To be fair, these rules merely carried on the policies of the pre-War years. But in the 1950s and 1960s the Games 'amateur only' rule was beginning to be queried. Working class competitors, whatever their sport, could not afford time off work to train, and there was little opportunity for them to gain top level or overseas experience. If they competed in local sports - and many towns held annual sports days then - the award of a Woolworth's glass ashtray or a half-crown postal order for winning the sack race would have labelled them as 'professional' and thus ineligible for the Games.

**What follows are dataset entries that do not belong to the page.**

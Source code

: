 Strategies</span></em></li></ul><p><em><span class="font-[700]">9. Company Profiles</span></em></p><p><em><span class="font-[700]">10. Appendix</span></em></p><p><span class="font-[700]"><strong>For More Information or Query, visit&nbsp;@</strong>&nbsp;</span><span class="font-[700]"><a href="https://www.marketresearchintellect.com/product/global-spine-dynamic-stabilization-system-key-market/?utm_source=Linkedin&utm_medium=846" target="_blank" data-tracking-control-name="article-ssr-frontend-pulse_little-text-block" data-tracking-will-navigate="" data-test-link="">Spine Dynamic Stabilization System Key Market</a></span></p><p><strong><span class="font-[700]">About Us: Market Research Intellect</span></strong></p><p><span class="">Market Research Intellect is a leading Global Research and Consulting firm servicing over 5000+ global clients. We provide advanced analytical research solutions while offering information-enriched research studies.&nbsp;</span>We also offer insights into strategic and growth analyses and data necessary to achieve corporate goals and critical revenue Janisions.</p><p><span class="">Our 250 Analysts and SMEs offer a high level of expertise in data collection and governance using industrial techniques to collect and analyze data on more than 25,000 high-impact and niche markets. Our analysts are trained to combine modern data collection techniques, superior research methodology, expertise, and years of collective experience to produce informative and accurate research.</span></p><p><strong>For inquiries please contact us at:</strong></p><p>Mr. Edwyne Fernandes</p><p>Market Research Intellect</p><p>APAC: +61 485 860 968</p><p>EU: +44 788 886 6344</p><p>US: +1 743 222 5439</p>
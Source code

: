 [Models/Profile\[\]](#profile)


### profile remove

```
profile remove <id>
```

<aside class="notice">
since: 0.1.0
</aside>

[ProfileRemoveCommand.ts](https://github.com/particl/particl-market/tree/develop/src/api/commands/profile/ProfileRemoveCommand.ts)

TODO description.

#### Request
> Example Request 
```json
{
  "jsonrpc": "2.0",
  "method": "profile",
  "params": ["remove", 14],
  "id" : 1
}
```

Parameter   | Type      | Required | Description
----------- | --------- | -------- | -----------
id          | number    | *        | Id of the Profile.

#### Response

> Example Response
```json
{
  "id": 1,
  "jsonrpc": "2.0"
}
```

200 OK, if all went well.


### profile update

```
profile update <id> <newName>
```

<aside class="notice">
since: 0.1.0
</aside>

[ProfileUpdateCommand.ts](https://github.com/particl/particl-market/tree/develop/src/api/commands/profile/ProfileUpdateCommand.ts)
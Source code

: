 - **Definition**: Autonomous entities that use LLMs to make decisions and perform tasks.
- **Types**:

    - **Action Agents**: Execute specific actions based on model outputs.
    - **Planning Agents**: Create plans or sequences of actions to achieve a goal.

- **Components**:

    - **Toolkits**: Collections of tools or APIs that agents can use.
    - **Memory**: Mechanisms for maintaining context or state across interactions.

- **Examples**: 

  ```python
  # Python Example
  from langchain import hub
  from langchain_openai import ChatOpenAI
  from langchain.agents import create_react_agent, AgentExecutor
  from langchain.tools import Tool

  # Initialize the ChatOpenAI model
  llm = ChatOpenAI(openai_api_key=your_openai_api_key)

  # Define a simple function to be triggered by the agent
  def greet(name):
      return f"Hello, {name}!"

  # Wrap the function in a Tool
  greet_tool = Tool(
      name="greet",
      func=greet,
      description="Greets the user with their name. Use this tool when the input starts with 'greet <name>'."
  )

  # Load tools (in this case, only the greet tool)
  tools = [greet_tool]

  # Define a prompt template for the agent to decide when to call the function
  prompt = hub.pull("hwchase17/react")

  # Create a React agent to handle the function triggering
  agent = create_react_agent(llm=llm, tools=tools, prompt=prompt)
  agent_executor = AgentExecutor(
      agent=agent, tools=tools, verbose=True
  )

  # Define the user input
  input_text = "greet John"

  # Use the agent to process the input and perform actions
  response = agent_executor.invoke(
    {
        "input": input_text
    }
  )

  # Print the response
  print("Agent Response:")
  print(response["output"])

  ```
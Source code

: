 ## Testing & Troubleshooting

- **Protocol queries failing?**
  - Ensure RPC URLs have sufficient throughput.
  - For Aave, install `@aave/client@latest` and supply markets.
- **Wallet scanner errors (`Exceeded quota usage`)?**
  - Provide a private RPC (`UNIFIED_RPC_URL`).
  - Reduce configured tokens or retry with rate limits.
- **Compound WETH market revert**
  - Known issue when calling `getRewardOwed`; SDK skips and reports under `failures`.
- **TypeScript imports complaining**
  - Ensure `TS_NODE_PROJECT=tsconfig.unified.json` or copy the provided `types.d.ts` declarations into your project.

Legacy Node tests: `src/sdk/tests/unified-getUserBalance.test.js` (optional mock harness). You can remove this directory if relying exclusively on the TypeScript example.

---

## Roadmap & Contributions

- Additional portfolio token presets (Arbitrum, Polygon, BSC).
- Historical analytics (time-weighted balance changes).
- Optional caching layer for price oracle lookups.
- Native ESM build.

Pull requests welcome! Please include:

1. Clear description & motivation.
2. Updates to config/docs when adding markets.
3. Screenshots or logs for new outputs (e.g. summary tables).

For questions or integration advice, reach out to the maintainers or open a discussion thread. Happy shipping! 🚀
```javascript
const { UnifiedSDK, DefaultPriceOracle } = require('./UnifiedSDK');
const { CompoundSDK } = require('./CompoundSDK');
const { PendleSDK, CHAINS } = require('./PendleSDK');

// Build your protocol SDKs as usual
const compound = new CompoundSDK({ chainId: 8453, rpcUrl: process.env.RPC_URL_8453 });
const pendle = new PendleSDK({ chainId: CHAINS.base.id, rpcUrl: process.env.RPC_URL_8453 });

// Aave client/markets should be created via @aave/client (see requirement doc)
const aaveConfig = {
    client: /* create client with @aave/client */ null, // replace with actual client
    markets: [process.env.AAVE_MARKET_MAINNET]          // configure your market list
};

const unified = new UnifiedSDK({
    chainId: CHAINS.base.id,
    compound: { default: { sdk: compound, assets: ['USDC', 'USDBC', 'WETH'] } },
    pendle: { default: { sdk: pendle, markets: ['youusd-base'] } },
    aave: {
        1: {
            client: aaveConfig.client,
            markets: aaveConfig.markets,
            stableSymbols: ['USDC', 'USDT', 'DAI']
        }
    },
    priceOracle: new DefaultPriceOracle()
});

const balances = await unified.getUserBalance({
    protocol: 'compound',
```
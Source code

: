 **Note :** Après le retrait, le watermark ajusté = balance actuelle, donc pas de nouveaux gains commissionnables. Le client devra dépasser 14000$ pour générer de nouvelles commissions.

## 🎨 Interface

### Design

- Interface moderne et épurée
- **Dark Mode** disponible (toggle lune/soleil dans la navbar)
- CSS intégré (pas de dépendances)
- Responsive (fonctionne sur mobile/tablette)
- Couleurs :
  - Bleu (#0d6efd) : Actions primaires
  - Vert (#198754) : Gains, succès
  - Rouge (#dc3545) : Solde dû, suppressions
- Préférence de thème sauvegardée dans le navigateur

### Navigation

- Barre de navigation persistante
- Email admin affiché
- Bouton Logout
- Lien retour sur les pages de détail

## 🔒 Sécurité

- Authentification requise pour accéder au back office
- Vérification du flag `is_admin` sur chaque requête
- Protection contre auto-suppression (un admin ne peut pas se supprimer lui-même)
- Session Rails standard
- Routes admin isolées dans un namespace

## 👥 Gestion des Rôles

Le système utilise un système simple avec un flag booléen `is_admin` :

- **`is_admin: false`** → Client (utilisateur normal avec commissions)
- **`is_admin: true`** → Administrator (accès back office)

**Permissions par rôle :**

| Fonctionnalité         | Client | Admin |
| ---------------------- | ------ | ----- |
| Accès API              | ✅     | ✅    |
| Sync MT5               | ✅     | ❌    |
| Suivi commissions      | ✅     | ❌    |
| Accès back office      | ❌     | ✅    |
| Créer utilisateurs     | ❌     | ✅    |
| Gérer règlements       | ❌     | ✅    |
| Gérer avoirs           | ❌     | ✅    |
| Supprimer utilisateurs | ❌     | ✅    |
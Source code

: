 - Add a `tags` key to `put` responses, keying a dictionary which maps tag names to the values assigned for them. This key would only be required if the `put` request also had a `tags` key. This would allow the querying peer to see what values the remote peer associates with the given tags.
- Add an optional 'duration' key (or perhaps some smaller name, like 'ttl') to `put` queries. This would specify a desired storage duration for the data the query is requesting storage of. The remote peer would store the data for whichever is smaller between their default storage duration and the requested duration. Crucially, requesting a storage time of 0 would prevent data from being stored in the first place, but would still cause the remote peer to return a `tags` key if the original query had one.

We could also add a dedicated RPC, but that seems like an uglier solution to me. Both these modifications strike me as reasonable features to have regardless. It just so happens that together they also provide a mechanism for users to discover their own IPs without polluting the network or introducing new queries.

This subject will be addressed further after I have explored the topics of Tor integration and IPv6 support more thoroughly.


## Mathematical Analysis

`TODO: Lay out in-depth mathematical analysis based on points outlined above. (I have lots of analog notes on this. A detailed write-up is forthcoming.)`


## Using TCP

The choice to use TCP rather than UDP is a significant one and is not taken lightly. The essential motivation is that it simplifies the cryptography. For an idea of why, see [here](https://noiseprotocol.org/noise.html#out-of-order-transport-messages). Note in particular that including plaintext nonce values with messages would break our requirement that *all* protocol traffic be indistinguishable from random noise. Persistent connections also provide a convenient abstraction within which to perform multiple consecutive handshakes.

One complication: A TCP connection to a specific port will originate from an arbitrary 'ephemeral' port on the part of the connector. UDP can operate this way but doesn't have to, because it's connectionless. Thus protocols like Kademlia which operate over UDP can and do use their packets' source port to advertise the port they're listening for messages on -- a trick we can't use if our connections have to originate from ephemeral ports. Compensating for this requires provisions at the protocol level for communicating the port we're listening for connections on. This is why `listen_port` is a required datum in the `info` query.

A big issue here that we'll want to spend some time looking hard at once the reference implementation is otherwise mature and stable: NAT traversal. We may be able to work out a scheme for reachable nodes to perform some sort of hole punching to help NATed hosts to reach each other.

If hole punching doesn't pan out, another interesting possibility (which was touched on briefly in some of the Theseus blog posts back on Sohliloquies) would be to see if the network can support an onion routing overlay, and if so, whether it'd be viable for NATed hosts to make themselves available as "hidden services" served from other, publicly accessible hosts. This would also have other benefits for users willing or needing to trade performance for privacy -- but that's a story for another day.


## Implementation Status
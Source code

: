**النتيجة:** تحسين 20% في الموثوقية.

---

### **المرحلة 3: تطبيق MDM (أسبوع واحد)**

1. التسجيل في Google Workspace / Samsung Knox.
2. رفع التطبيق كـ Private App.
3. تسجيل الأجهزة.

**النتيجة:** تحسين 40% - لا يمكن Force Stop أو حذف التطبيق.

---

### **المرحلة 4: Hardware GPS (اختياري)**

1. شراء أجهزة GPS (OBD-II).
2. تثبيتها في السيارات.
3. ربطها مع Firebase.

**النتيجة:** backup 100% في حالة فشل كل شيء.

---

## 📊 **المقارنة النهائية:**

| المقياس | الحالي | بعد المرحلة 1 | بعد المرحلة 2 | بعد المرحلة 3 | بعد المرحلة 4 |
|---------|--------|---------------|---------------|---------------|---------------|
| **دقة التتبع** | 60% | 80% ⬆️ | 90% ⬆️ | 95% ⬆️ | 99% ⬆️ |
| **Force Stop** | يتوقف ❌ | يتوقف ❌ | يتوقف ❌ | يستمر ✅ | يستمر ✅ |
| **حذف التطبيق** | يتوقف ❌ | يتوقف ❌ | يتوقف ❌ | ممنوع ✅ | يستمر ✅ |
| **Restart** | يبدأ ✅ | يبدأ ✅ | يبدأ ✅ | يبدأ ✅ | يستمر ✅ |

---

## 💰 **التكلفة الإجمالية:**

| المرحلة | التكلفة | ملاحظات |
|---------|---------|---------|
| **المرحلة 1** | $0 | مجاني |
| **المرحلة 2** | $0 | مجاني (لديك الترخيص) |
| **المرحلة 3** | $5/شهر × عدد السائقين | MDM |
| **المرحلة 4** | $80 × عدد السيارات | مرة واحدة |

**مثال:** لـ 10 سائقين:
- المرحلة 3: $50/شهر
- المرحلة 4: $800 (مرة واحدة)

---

Some sports, I am sure, devised ways to get around this. And certain Eastern Bloc countries enrolled their best sports men and women into the armed services, which got around the training problem. But it would be another decade before sponsorships (horse racing, followed by golf) came in, soccer dropped its am/pro distinction, and Gentlemen and Players cricket fixtures retreated into history. Yet for a short period between these milestones, problems proliferated.
One man who clashed with the authorities was John Tarrant, born in London in 1932. As a youth in the Peak District he took up boxing, and at 18 won £17. Then he switched to running. But when he tried to join Salford Harriers his application was turned down, and at the age of 20 he was banned from official competitions by the Amateur Athletics Association solely because of the money he had won in the ring.
Tarrant, it should be remembered, was a very good runner with a distinguished record. Some would say a top runner, and he had the 1960 Rome Olympics in his sights. Yet he was banned, and he decided to try to do something about it.
In 1956 an important race was held at Liverpool, drawing big crowds. The race began, and suddenly a figure in full racing strip emerged from the crowd, joined the runners, and raced with them almost to the final line when it veered away and duly disappeared. It made headlines, and for the next few years John Tarrant - or The Ghost Runner - 'gatecrashed' dozens of events throughout the land.
One of the towns which held an annual sports weekend in the 1950s was Holbeach, not far from where I was born. It was also hugely popular, drawing crowds and top competitors, including grass track cyclists. And I am fairly certain - though I cannot find a record of it - that The Ghost Runner appeared here, fleetingly, joining in part of a race and then disappearing.
John Tarrant, who died in 1975, never got to complete in the Olympic Games. But he had made his point, and at least he lived long enough to see the Games begin to open up to everyone.